--- Work to be completed ---
Which lines in the records below contain the word "endDate"? Copy each one.

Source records
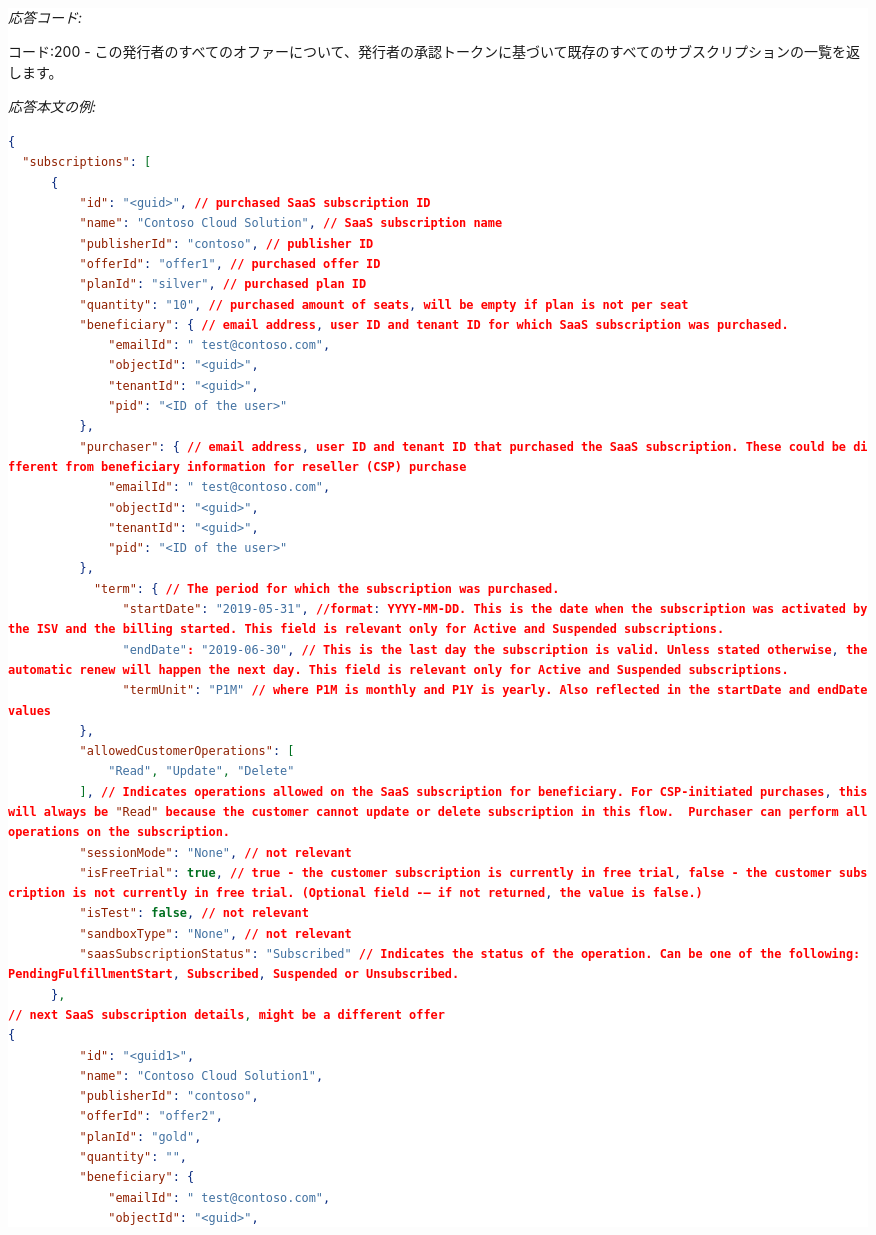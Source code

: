 *応答コード:*

コード:200 - この発行者のすべてのオファーについて、発行者の承認トークンに基づいて既存のすべてのサブスクリプションの一覧を返します。

*応答本文の例:*

```json
{
  "subscriptions": [
      {
          "id": "<guid>", // purchased SaaS subscription ID
          "name": "Contoso Cloud Solution", // SaaS subscription name
          "publisherId": "contoso", // publisher ID
          "offerId": "offer1", // purchased offer ID
          "planId": "silver", // purchased plan ID
          "quantity": "10", // purchased amount of seats, will be empty if plan is not per seat
          "beneficiary": { // email address, user ID and tenant ID for which SaaS subscription was purchased.
              "emailId": " test@contoso.com",
              "objectId": "<guid>",
              "tenantId": "<guid>",
              "pid": "<ID of the user>"
          },
          "purchaser": { // email address, user ID and tenant ID that purchased the SaaS subscription. These could be different from beneficiary information for reseller (CSP) purchase
              "emailId": " test@contoso.com",
              "objectId": "<guid>",
              "tenantId": "<guid>",
              "pid": "<ID of the user>"
          },
            "term": { // The period for which the subscription was purchased. 
                "startDate": "2019-05-31", //format: YYYY-MM-DD. This is the date when the subscription was activated by the ISV and the billing started. This field is relevant only for Active and Suspended subscriptions.
                "endDate": "2019-06-30", // This is the last day the subscription is valid. Unless stated otherwise, the automatic renew will happen the next day. This field is relevant only for Active and Suspended subscriptions.
                "termUnit": "P1M" // where P1M is monthly and P1Y is yearly. Also reflected in the startDate and endDate values
          },
          "allowedCustomerOperations": [
              "Read", "Update", "Delete" 
          ], // Indicates operations allowed on the SaaS subscription for beneficiary. For CSP-initiated purchases, this will always be "Read" because the customer cannot update or delete subscription in this flow.  Purchaser can perform all operations on the subscription.
          "sessionMode": "None", // not relevant
          "isFreeTrial": true, // true - the customer subscription is currently in free trial, false - the customer subscription is not currently in free trial. (Optional field -– if not returned, the value is false.)
          "isTest": false, // not relevant
          "sandboxType": "None", // not relevant
          "saasSubscriptionStatus": "Subscribed" // Indicates the status of the operation. Can be one of the following: PendingFulfillmentStart, Subscribed, Suspended or Unsubscribed.
      },
// next SaaS subscription details, might be a different offer
{
          "id": "<guid1>", 
          "name": "Contoso Cloud Solution1", 
          "publisherId": "contoso", 
          "offerId": "offer2", 
          "planId": "gold", 
          "quantity": "", 
          "beneficiary": {
              "emailId": " test@contoso.com",
              "objectId": "<guid>",
```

--- Answer to this problem ---
                "endDate": "2019-06-30", // This is the last day the subscription is valid. Unless stated otherwise, the automatic renew will happen the next day. This field is relevant only for Active and Suspended subscriptions.
                "termUnit": "P1M" // where P1M is monthly and P1Y is yearly. Also reflected in the startDate and endDate values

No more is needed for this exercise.